SPX Corporation: Bring on the Boring Stocks

| About: SPX Corporation (SPXC)

Action and adventure are overrated – at least when it comes to investments. It’s time to bring on the boring stocks.

While hip companies like Apple (NASDAQ:AAPL) and Abercrombie & Fitch (AFN) provide investors with a dash of pizazz for every dollar of profit, there’s something to be said of the boring stocks – the companies that make hopelessly uninteresting products like database software solutions or those plastic things at the ends of your shoelaces, but have awesome financials, stellar growth, and enough cash to buy a small island nation for their next junket.

Hyperbole aside, “Buy Boring” certainly has its fans… investors like Jeremy Siegel and David Dreman have been known to talk about the profit potential of stocks that most people find uninteresting.

One of the poster children for boring stocks is SPX Corporation (SPW). This “multi-industry manufacturing company” is about as hype-free as a stock can get. The company’s operations touch a wide range of businesses in four operating segments: Flow Technology, Test and Measurement, Thermal Equipment and Services, and Industrial Products and Services.

Through their various segments, the SPX produces products like industrial pumps and filtration systems, and develops diagnostic tools, thermal components, and electrical transformers.

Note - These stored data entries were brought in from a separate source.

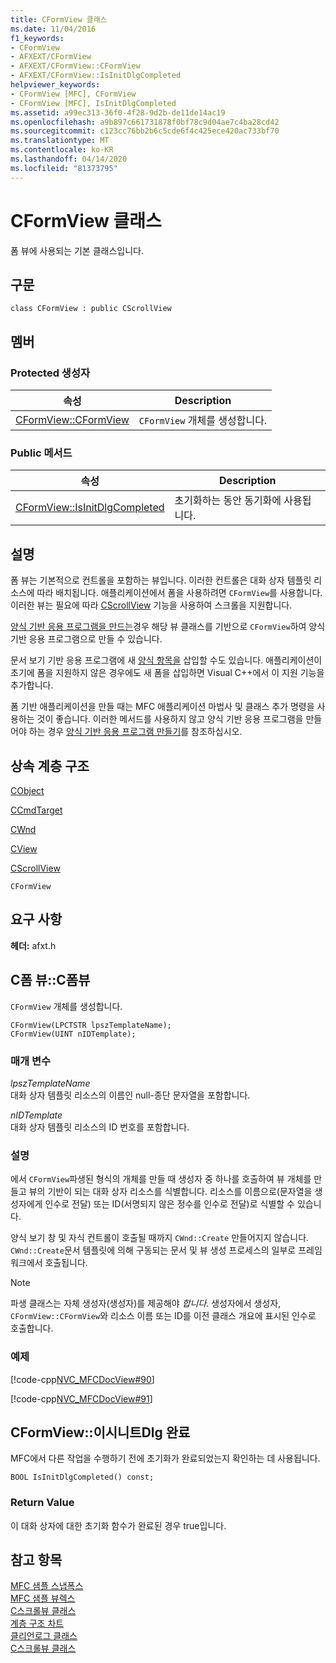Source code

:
 ```yaml
---
title: CFormView 클래스
ms.date: 11/04/2016
f1_keywords:
- CFormView
- AFXEXT/CFormView
- AFXEXT/CFormView::CFormView
- AFXEXT/CFormView::IsInitDlgCompleted
helpviewer_keywords:
- CFormView [MFC], CFormView
- CFormView [MFC], IsInitDlgCompleted
ms.assetid: a99ec313-36f0-4f28-9d2b-de11de14ac19
ms.openlocfilehash: a9b897c661731878f0bf78c9d04ae7c4ba28cd42
ms.sourcegitcommit: c123cc76bb2b6c5cde6f4c425ece420ac733bf70
ms.translationtype: MT
ms.contentlocale: ko-KR
ms.lasthandoff: 04/14/2020
ms.locfileid: "81373795"
---
```

# <a name="cformview-class"></a>CFormView 클래스

폼 뷰에 사용되는 기본 클래스입니다.

## <a name="syntax"></a>구문

```
class CFormView : public CScrollView
```

## <a name="members"></a>멤버

### <a name="protected-constructors"></a>Protected 생성자

|속성|Description|
|----------|-----------------|
|[CFormView::CFormView](#cformview)|`CFormView` 개체를 생성합니다.|

### <a name="public-methods"></a>Public 메서드

|속성|Description|
|----------|-----------------|
|[CFormView::IsInitDlgCompleted](#isinitdlgcompleted)|초기화하는 동안 동기화에 사용됩니다.|

## <a name="remarks"></a>설명

폼 뷰는 기본적으로 컨트롤을 포함하는 뷰입니다. 이러한 컨트롤은 대화 상자 템플릿 리소스에 따라 배치됩니다. 애플리케이션에서 폼을 사용하려면 `CFormView`를 사용합니다. 이러한 뷰는 필요에 따라 [CScrollView](../../mfc/reference/cscrollview-class.md) 기능을 사용하여 스크롤을 지원합니다.

[양식 기반 응용 프로그램을 만드는](../../mfc/reference/creating-a-forms-based-mfc-application.md)경우 해당 뷰 클래스를 기반으로 `CFormView`하여 양식 기반 응용 프로그램으로 만들 수 있습니다.

문서 보기 기반 응용 프로그램에 새 [양식 항목을](../../mfc/form-views-mfc.md) 삽입할 수도 있습니다. 애플리케이션이 초기에 폼을 지원하지 않은 경우에도 새 폼을 삽입하면 Visual C++에서 이 지원 기능을 추가합니다.

폼 기반 애플리케이션을 만들 때는 MFC 애플리케이션 마법사 및 클래스 추가 명령을 사용하는 것이 좋습니다. 이러한 메서드를 사용하지 않고 양식 기반 응용 프로그램을 만들어야 하는 경우 [양식 기반 응용 프로그램 만들기](../../mfc/reference/creating-a-forms-based-mfc-application.md)를 참조하십시오.

## <a name="inheritance-hierarchy"></a>상속 계층 구조

[CObject](../../mfc/reference/cobject-class.md)

[CCmdTarget](../../mfc/reference/ccmdtarget-class.md)

[CWnd](../../mfc/reference/cwnd-class.md)

[CView](../../mfc/reference/cview-class.md)

[CScrollView](../../mfc/reference/cscrollview-class.md)

`CFormView`

## <a name="requirements"></a>요구 사항

**헤더:** afxt.h

## <a name="cformviewcformview"></a><a name="cformview"></a>C폼 뷰::C폼뷰

`CFormView` 개체를 생성합니다.

```
CFormView(LPCTSTR lpszTemplateName);
CFormView(UINT nIDTemplate);
```

### <a name="parameters"></a>매개 변수

*lpszTemplateName*<br/>
대화 상자 템플릿 리소스의 이름인 null-종단 문자열을 포함합니다.

*nIDTemplate*<br/>
대화 상자 템플릿 리소스의 ID 번호를 포함합니다.

### <a name="remarks"></a>설명

에서 `CFormView`파생된 형식의 개체를 만들 때 생성자 중 하나를 호출하여 뷰 개체를 만들고 뷰의 기반이 되는 대화 상자 리소스를 식별합니다. 리소스를 이름으로(문자열을 생성자에게 인수로 전달) 또는 ID(서명되지 않은 정수를 인수로 전달)로 식별할 수 있습니다.

양식 보기 창 및 자식 컨트롤이 호출될 때까지 `CWnd::Create` 만들어지지 않습니다. `CWnd::Create`문서 템플릿에 의해 구동되는 문서 및 뷰 생성 프로세스의 일부로 프레임워크에서 호출됩니다.

> [!NOTE]
> 파생 클래스는 자체 생성자(생성자)를 제공해야 *합니다.* 생성자에서 생성자, `CFormView::CFormView`와 리소스 이름 또는 ID를 이전 클래스 개요에 표시된 인수로 호출합니다.

### <a name="example"></a>예제

[!code-cpp[NVC_MFCDocView#90](../../mfc/codesnippet/cpp/cformview-class_1.h)]

[!code-cpp[NVC_MFCDocView#91](../../mfc/codesnippet/cpp/cformview-class_2.cpp)]

## <a name="cformviewisinitdlgcompleted"></a><a name="isinitdlgcompleted"></a>CFormView::이시니트Dlg 완료

MFC에서 다른 작업을 수행하기 전에 초기화가 완료되었는지 확인하는 데 사용됩니다.

```
BOOL IsInitDlgCompleted() const;
```

### <a name="return-value"></a>Return Value

이 대화 상자에 대한 초기화 함수가 완료된 경우 true입니다.

## <a name="see-also"></a>참고 항목

[MFC 샘플 스냅폭스](../../overview/visual-cpp-samples.md)<br/>
[MFC 샘플 뷰렉스](../../overview/visual-cpp-samples.md)<br/>
[C스크롤뷰 클래스](../../mfc/reference/cscrollview-class.md)<br/>
[계층 구조 차트](../../mfc/hierarchy-chart.md)<br/>
[클리언로그 클래스](../../mfc/reference/cdialog-class.md)<br/>
[C스크롤뷰 클래스](../../mfc/reference/cscrollview-class.md)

The company is especially active in serving companies in the power generation and automotive industries.

With the Department of Energy projecting in increase in demand for electricity in this country weighing in around 135,000 megawatts over the next decade, SPX’s strong customer base in power generation could prove to be great positioning for the investors of 2009.

Many analysts have been squeamish about SPX’s exposure to the U.S. auto industry. While declining domestic auto production will certainly cut down the company’s sales of diagnostic tools to Ford, GM, and Chrysler, I think that their sales to repair facilities will remain fairly recession resistant – after all, fewer new car sales will mean a higher number of older cars that need to get fixed in the interim.

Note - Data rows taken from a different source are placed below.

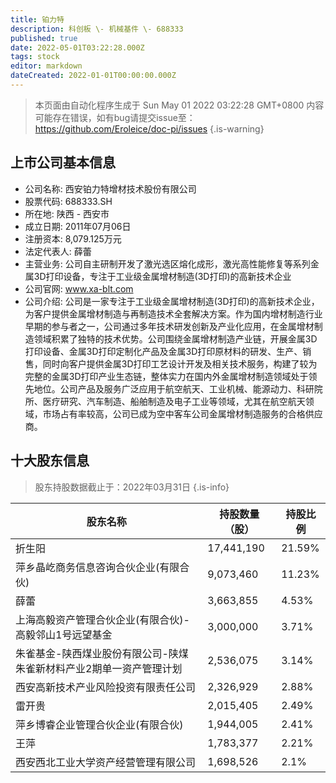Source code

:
 ```yaml
---
title: 铂力特
description: 科创板 \- 机械基件 \- 688333
published: true
date: 2022-05-01T03:22:28.000Z
tags: stock
editor: markdown
dateCreated: 2022-01-01T00:00:00.000Z
---
```


> 本页面由自动化程序生成于 Sun May 01 2022 03:22:28 GMT+0800
> 内容可能存在错误，如有bug请提交issue至：https://github.com/Eroleice/doc-pi/issues
{.is-warning}

## 上市公司基本信息
- 公司名称: 西安铂力特增材技术股份有限公司
- 股票代码: 688333.SH
- 所在地: 陕西 - 西安市
- 成立日期: 2011年07月06日
- 注册资本: 8,079.125万元
- 法定代表人: 薛蕾
- 主营业务: 公司自主研制开发了激光选区熔化成形，激光高性能修复等系列金属3D打印设备，专注于工业级金属增材制造(3D打印)的高新技术企业
- 公司官网: www.xa-blt.com
- 公司介绍: 公司是一家专注于工业级金属增材制造(3D打印)的高新技术企业，为客户提供金属增材制造与再制造技术全套解决方案。作为国内增材制造行业早期的参与者之一，公司通过多年技术研发创新及产业化应用，在金属增材制造领域积累了独特的技术优势。公司围绕金属增材制造产业链，开展金属3D打印设备、金属3D打印定制化产品及金属3D打印原材料的研发、生产、销售，同时向客户提供金属3D打印工艺设计开发及相关技术服务，构建了较为完整的金属3D打印产业生态链，整体实力在国内外金属增材制造领域处于领先地位。公司产品及服务广泛应用于航空航天、工业机械、能源动力、科研院所、医疗研究、汽车制造、船舶制造及电子工业等领域，尤其在航空航天领域，市场占有率较高，公司已成为空中客车公司金属增材制造服务的合格供应商。


## 十大股东信息
> 股东持股数据截止于：2022年03月31日
{.is-info}

| 股东名称 | 持股数量（股） | 持股比例 |
| --- | --- | --- |
| 折生阳 | 17,441,190 | 21.59% |
| 萍乡晶屹商务信息咨询合伙企业(有限合伙) | 9,073,460 | 11.23% |
| 薛蕾 | 3,663,855 | 4.53% |
| 上海高毅资产管理合伙企业(有限合伙)-高毅邻山1号远望基金 | 3,000,000 | 3.71% |
| 朱雀基金-陕西煤业股份有限公司-陕煤朱雀新材料产业2期单一资产管理计划 | 2,536,075 | 3.14% |
| 西安高新技术产业风险投资有限责任公司 | 2,326,929 | 2.88% |
| 雷开贵 | 2,015,405 | 2.49% |
| 萍乡博睿企业管理合伙企业(有限合伙) | 1,944,005 | 2.41% |
| 王萍 | 1,783,377 | 2.21% |
| 西安西北工业大学资产经营管理有限公司 | 1,698,526 | 2.1% |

Indeed, the SPX did see their automotive divisions shrink a bit in the last quarter, but the damage was minimal, a fact that bodes well for 2009.

What a Company

Besides being boring there’s another thing I like about this rhino stock… it’s undergoing a corporate makeover.

In late 2007 then CEO John Blystone resigned after investors pooh-poohed his excessive compensation. The current chief executive, Chris Kearney, took over last December, bringing with him a new series of initiatives that brought the company notable acclaim in 2008.

For starters, CRO Magazine chose SPX as one of the 100 Best Corporate Citizens. Then, the company was named one of America’s Most Admired Companies by Fortune, taking in fifth place in the electronics industry category. Finally came the #43 spot on the Barron’s 500 – the ranking of America’s best publicly traded companies based on cash flow and sales growth.

As if that wasn’t enough, 2008 was also a great year for the company’s financial performance. In the last year, SPX has grown its sales 28.8% to $1.51 billion, bringing net income with it at almost the same rate. Organic and acquisition-driven growth has had a huge effect on the company’s bottom line… income for Q3 2008 alone was 40% of total net income for 2007.

SPX is in good financial health with almost $1 billion in working capital, and substantial free cash flows at the end of 2008.

SPX… Investing in Itself

SPX has been investing heavily in itself recently. Acquisitions have been a core part of the company’s growth strategy since the mid 1990s, and have continued in 2008 primarily with the purchases of APV, a leader in the sanitation market, and AUTOBOSS, a diagnostic tools company.

But the company’s reinvestment doesn’t end at acquisitions…

Since 2005, SPX has retired 40% of its outstanding shares, concentrating investors’ ownership positions. The trend will continue this year with a 3 million-share buyback announced last summer.

While both of those investments have cost SPX a considerable amount of cash, growth numbers suggest that they seem to be paying off.

Couple that with the company’s strong margins, a cheap valuation, and a modest dividend, and SPX Corporation starts to look like a very attractive investment.

Disclosure: SPW is a long position in the Rhino Stock Report’s model portfolio.